ACTION ITEM: Report each line of the data that includes the word "State".

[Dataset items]
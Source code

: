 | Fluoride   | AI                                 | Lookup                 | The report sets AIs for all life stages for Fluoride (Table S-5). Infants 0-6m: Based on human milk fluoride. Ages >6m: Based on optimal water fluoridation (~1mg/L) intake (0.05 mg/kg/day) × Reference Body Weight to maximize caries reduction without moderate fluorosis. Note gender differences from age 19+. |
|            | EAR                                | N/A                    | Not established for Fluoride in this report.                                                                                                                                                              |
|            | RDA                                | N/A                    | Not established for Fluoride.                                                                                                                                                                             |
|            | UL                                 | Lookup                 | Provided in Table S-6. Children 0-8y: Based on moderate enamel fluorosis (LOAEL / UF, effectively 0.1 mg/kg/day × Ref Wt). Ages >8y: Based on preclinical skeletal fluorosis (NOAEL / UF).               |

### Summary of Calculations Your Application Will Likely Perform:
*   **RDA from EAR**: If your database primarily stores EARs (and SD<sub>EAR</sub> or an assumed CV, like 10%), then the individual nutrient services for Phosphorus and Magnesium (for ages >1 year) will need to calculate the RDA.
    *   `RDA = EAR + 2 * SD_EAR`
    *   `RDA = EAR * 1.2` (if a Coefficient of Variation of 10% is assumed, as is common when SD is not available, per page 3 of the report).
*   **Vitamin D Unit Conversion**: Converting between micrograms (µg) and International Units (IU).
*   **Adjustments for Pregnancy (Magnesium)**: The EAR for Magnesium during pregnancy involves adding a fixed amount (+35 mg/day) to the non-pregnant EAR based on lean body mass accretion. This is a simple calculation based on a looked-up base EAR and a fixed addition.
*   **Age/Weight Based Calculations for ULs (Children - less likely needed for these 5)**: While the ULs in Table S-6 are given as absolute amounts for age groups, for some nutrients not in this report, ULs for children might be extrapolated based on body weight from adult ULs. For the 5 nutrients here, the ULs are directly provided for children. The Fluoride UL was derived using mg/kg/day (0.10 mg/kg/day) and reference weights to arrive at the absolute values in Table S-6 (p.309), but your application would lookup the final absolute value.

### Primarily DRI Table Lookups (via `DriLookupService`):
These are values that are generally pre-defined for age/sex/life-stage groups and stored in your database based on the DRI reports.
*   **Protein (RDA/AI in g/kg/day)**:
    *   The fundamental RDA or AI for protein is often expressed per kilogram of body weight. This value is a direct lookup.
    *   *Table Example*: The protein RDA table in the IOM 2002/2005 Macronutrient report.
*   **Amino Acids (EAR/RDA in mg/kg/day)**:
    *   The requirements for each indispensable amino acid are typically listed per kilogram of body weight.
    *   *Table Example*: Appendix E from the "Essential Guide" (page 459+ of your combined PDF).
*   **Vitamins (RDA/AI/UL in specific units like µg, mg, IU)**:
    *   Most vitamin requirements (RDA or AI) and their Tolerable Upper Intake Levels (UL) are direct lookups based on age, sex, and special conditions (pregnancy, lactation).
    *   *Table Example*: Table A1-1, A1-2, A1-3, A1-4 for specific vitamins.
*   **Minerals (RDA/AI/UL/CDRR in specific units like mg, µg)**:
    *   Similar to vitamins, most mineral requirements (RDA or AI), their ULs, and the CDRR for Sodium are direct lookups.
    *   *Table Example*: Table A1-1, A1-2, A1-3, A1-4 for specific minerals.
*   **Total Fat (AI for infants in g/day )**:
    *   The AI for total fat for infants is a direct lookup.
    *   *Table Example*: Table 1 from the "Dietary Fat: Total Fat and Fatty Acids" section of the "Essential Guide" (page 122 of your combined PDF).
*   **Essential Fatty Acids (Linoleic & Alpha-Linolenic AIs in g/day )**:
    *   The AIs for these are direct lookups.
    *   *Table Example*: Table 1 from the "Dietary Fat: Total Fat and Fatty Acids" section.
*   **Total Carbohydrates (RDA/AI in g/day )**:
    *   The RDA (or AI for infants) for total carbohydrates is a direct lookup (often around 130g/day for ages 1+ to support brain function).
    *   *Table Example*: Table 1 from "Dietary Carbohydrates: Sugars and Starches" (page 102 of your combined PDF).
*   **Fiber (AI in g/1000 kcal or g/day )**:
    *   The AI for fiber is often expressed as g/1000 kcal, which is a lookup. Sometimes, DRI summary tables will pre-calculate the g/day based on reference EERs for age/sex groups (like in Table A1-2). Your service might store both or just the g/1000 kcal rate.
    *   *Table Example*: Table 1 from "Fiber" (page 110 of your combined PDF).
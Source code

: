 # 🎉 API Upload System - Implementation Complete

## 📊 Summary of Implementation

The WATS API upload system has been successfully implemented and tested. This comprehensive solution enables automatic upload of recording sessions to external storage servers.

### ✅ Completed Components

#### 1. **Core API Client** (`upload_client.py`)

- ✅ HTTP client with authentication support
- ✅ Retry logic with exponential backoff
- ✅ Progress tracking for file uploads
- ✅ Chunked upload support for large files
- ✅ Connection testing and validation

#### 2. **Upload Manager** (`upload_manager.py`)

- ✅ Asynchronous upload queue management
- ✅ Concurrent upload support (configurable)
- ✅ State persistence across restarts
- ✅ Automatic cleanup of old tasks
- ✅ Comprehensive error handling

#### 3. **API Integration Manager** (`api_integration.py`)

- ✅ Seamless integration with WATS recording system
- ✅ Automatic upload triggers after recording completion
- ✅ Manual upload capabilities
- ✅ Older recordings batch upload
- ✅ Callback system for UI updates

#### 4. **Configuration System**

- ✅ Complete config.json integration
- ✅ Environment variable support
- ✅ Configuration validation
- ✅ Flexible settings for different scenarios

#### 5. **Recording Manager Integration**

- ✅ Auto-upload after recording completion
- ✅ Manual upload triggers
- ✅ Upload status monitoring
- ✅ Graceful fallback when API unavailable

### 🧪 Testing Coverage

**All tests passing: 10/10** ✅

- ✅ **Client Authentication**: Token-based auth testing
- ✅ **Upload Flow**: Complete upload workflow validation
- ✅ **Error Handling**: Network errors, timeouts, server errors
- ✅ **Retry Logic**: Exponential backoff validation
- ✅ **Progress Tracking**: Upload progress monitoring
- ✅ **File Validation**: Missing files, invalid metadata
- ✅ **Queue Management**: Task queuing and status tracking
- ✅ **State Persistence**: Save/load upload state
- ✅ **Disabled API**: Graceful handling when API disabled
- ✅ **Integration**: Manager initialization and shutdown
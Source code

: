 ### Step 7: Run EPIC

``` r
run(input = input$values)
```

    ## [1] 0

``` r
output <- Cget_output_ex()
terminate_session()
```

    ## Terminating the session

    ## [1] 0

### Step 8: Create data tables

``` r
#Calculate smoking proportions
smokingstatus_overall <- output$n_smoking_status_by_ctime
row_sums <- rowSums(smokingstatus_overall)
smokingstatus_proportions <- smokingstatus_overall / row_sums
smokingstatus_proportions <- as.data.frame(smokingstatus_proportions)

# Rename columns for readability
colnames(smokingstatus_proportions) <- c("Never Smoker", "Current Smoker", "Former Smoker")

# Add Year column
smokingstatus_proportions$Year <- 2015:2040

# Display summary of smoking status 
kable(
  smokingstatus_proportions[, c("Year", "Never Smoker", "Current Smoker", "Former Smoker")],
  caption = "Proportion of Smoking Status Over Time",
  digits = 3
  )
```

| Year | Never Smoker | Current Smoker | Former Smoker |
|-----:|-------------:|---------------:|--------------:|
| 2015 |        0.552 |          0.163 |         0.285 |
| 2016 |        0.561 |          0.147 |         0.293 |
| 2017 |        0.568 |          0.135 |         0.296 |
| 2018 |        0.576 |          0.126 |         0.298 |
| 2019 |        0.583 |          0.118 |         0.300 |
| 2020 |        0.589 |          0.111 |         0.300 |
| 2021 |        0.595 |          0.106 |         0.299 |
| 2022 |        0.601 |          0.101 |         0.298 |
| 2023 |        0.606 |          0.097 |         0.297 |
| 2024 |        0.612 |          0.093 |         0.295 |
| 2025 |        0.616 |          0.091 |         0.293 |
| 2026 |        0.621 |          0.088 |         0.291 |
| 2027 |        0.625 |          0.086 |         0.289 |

RESPONSE TO THE EXERCISE:
- ✅ State persistence across restarts
- ✅ **State Persistence**: Save/load upload state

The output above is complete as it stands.